Выбрать главу

Настоящий бич — была жажда. Войско проходило по очень засушливым землям. Если и были тут какие-нибудь речки и ручьи, то в это несносное злое время года они все пересохли. Движение по этим местностям превратилось для рыцарей в сущий ад.

Многие лошади не выдерживали отсутствия воды и бескормицы и падали на дороге. Латиняне взрезали им жилы и пили бьющую фонтаном кровь. В иные дни только так и удавалось многим избежать верной смерти.

Постоянно тревожили крестоносцев турки. Небольшие отряды неверных почти каждый день налетали на колонну то справа, то слева. Пока расслабленные от жары латиняне находили в себе сил собраться, организоваться, чтобы дать достойный отпор, турки, нанеся им урон, уже исчезали.
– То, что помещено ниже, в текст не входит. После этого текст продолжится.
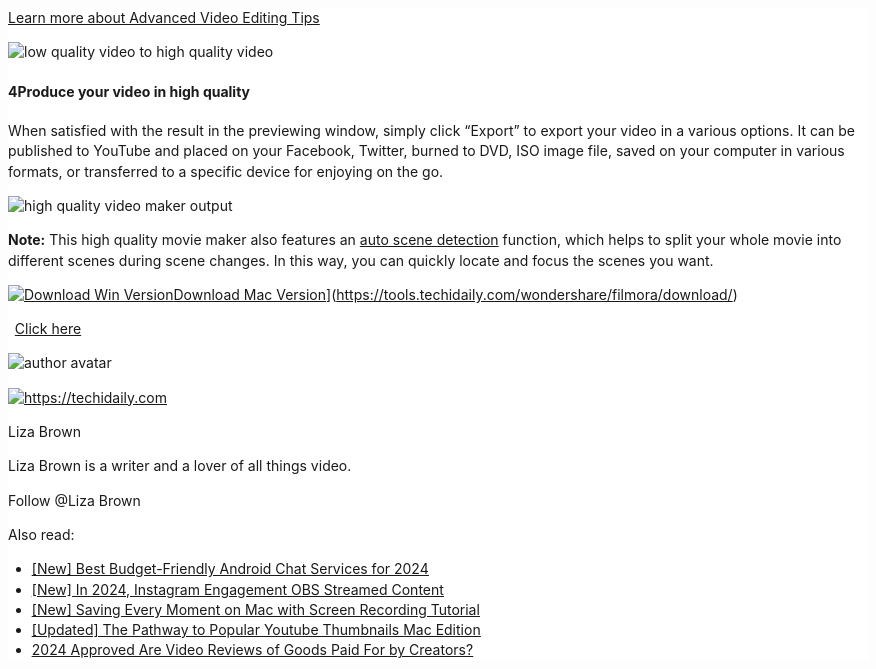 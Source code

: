 [Learn more about Advanced Video Editing Tips](https://tools.techidaily.com/wondershare/filmora/download/)

![low quality video to high quality video](https://images.wondershare.com/images/multimedia/video-editor/face-off.jpg)

#### 4Produce your video in high quality

When satisfied with the result in the previewing window, simply click “Export” to export your video in a various options. It can be published to YouTube and placed on your Facebook, Twitter, burned to DVD, ISO image file, saved on your computer in various formats, or transferred to a specific device for enjoying on the go.

![high quality video maker output](https://images.wondershare.com/filmora/article-images/export-output.jpg)

**Note:** This high quality movie maker also features an [auto scene detection](../../video-editing-tips/scene-detection.html) function, which helps to split your whole movie into different scenes during scene changes. In this way, you can quickly locate and focus the scenes you want.

[![Download Win Version](https://images.wondershare.com/filmora/guide/download-btn-win.jpg)](https://tools.techidaily.com/wondershare/filmora/download/)[Download Mac Version](https://images.wondershare.com/filmora/guide/download-btn-mac.jpg)](https://tools.techidaily.com/wondershare/filmora/download/)


<span id="1993647">
					<video width="128" height="480" style="cursor:pointer"
           poster="//a.impactradius-go.com/display-clicktoplayimage/1993647.png"
           onclick="if(!this.playClicked){this.play();this.setAttribute('controls',true);this.playClicked=true;}">
	   <source src="//a.impactradius-go.com/display-ad/22993-1993647">
	   <img src="//a.impactradius-go.com/display-clicktoplayimage/1993647.png" style="border: none; height: 100%; width: 100%; object-fit: contain">
	</video>
	<div style="width:80px;text-align:center"><a href="javascript:window.open(decodeURIComponent('https%3A%2F%2Fhomestyler.sjv.io%2Fc%2F5597632%2F1993647%2F22993'), '_blank');void(0);">Click here</a></div>
</span>
<img height="0" width="0" src="https://imp.pxf.io/i/5597632/1993647/22993" style="position:absolute;visibility:hidden;" border="0" />

![author avatar](https://lh5.googleusercontent.com/-AIMmjowaFs4/AAAAAAAAAAI/AAAAAAAAABc/Y5UmwDaI7HU/s250-c-k/photo.jpg)


<a href="https://appsumo.8odi.net/c/5597632/2118312/7443" target="_top" id="2118312">
  <img src="//a.impactradius-go.com/display-ad/7443-2118312" border="0" alt="https://techidaily.com" width="728" height="90"/>
</a>
<img height="0" width="0" src="https://appsumo.8odi.net/i/5597632/2118312/7443" style="position:absolute;visibility:hidden;" border="0" />

Liza Brown

Liza Brown is a writer and a lover of all things video.

Follow @Liza Brown

<span class="atpl-alsoreadstyle">Also read:</span>
<div><ul>
<li><a href="https://video-capture.techidaily.com/new-best-budget-friendly-android-chat-services-for-2024/"><u>[New] Best Budget-Friendly Android Chat Services for 2024</u></a></li>
<li><a href="https://screen-sharing-recording.techidaily.com/new-in-2024-instagram-engagement-obs-streamed-content/"><u>[New] In 2024, Instagram Engagement  OBS Streamed Content</u></a></li>
<li><a href="https://on-screen-recording.techidaily.com/new-saving-every-moment-on-mac-with-screen-recording-tutorial/"><u>[New] Saving Every Moment on Mac with Screen Recording Tutorial</u></a></li>
<li><a href="https://facebook-video-share.techidaily.com/updated-the-pathway-to-popular-youtube-thumbnails-mac-edition/"><u>[Updated] The Pathway to Popular Youtube Thumbnails  Mac Edition</u></a></li>
<li><a href="https://extra-hints.techidaily.com/2024-approved-are-video-reviews-of-goods-paid-for-by-creators/"><u>2024 Approved  Are Video Reviews of Goods Paid For by Creators?</u></a></li>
А еще турки устраивали засады на дорогах, завалы, обвалы в горах, рыли рвы, подбрасывали острые стальные шипы, чтобы поранить ноги идущим, и измышляли тысячи и тысячи иных способов задержать продвижение огромного войска христиан.

Но крестоносцы, упорно преодолевая все препятствия, неся значительные потери, оставляя после себя могилы, осененные крестами, продвигались на юго-восток — в сторону крупного города Икония.

К иноверцам они были беспощадны. Если на пути латинян попадалось большое или малое поселение турок, с ним поступали так, как в свое время с вражескими поселениями обходился греческий царь Александр Македонский. Поселение выжигали дотла, а население вырезали до единого человека. Убивали мужчин — чтобы не оставить врага позади себя; женщин убивали — чтобы не родили и не растили врагов; детей убивали — чтобы не выросли во врагов; можно было бы оставить стариков, чтоб доживали свой век, но и их убивали — из жалости, чтоб не мыкались в горьком одиночестве, да и свидетели массовых убийств были ни к чему.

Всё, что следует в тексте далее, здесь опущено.